Mr Biden's gathering will be watched closely as an indicator of the strength of ambition amongst the big economies who emit the majority of the world's greenhouse gases, but also how geopolitical challenges might clash with progress as the international community battles to keep global warming under control. China's President Xi Jinping made a late announcement that he would attend after a jointly released US-China statement pledged increased co-operation in the fight against climate change.

Many observers were pleased that China, the world's largest polluter, used the word "crisis" to describe climate change for the first time. But others have said that in order for the world to limit warming to 2C and to keep the target of 1.5C "within sight", China has to cut its emissions further and faster, and provide a detailed plan to do so.

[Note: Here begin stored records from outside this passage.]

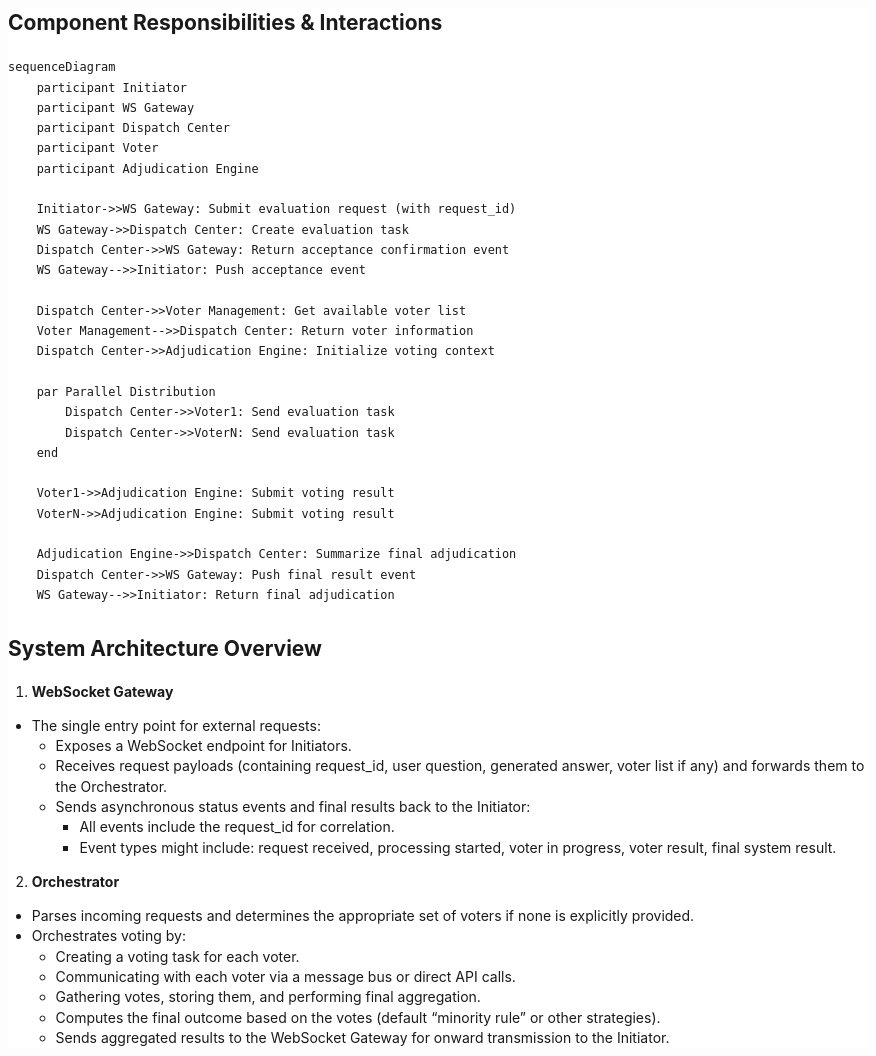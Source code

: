 

## Component Responsibilities & Interactions

```mermaid
sequenceDiagram
    participant Initiator
    participant WS Gateway
    participant Dispatch Center
    participant Voter
    participant Adjudication Engine
    
    Initiator->>WS Gateway: Submit evaluation request (with request_id)
    WS Gateway->>Dispatch Center: Create evaluation task
    Dispatch Center->>WS Gateway: Return acceptance confirmation event
    WS Gateway-->>Initiator: Push acceptance event
    
    Dispatch Center->>Voter Management: Get available voter list
    Voter Management-->>Dispatch Center: Return voter information
    Dispatch Center->>Adjudication Engine: Initialize voting context
    
    par Parallel Distribution
        Dispatch Center->>Voter1: Send evaluation task
        Dispatch Center->>VoterN: Send evaluation task
    end
    
    Voter1->>Adjudication Engine: Submit voting result
    VoterN->>Adjudication Engine: Submit voting result
    
    Adjudication Engine->>Dispatch Center: Summarize final adjudication
    Dispatch Center->>WS Gateway: Push final result event
    WS Gateway-->>Initiator: Return final adjudication

```



## System Architecture Overview

1. **WebSocket Gateway**

* The single entry point for external requests:
  * Exposes a WebSocket endpoint for Initiators.
  * Receives request payloads (containing request\_id, user question, generated answer, voter list if any) and forwards them to the Orchestrator.
  * Sends asynchronous status events and final results back to the Initiator:
    * All events include the request\_id for correlation.
    * Event types might include: request received, processing started, voter in progress, voter result, final system result.

2. **Orchestrator**

* Parses incoming requests and determines the appropriate set of voters if none is explicitly provided.
* Orchestrates voting by:
  * Creating a voting task for each voter.
  * Communicating with each voter via a message bus or direct API calls.
  * Gathering votes, storing them, and performing final aggregation.
  * Computes the final outcome based on the votes (default “minority rule” or other strategies).
  * Sends aggregated results to the WebSocket Gateway for onward transmission to the Initiator.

China has been reluctant, arguing that as a developing nation, reaching net zero emissions by 2060 is the best it can do. Brazil, Japan, South Korea, Canada, Australia, India and South Africa will also be under pressure to deliver more, as countries like the US and the UK push hard for a decade of action now in order to guarantee net zero global emissions by 2050.

They are backed by scientific models that suggest the next 10 years will decide whether the world can avoid the very worst effects of climate change, and they will be urged on by leaders of vulnerable nations who are desperate for the international community to do more.


The UK's chief climate negotiator for COP26 Archie Young said in a briefing this week that "we all need to move into a new gear".

The UK recently released its own increased target to reduce its emissions by 78% by 2035.

Business Secretary Kwasi Kwarteng told Sky News the goal was "very much achievable" and the government was doing "lots of things" to meet it.

"If you look at that 1990 base date, that's where all these emissions reductions are calculated from, already today we've reduced emissions by 45%," he said

Mr Kwarteng added: We've done things, like taking coal off the power grid. Even only eight years ago something like 40% of our electricity was coming from coal-fired power stations. Today that figure is 2%.

"So we've taken out coal from electricity generation, we're relying more on offshore wind, We've got solar power.

"There are lots of things that we are doing which means that I think the target is very much achievable. It's not easy.

"No one is suggesting that it's an easy target to reach."

The EU has announced it is aiming for a 55% percent reduction by 2030.

Nations engaged in the so-called 'race to zero' will need to bring about rapid and radical changes in energy production, transport and manufacturing among other things.

Doing this successfully requires two often elusive elements; international consensus and domestic political will. Joe Biden's new target, for example, needs to be both aggressive enough to send a message to the world and achievable in a closely divided Congress.

Executive director of Greenpeace International, Jennifer Morgan, said: "History has to be made at Biden's Earth Day Summit.

"True climate leadership requires laws and regulations to phase out fossil fuels, end deforestation, and restore nature.

"Our survival depends on real climate action."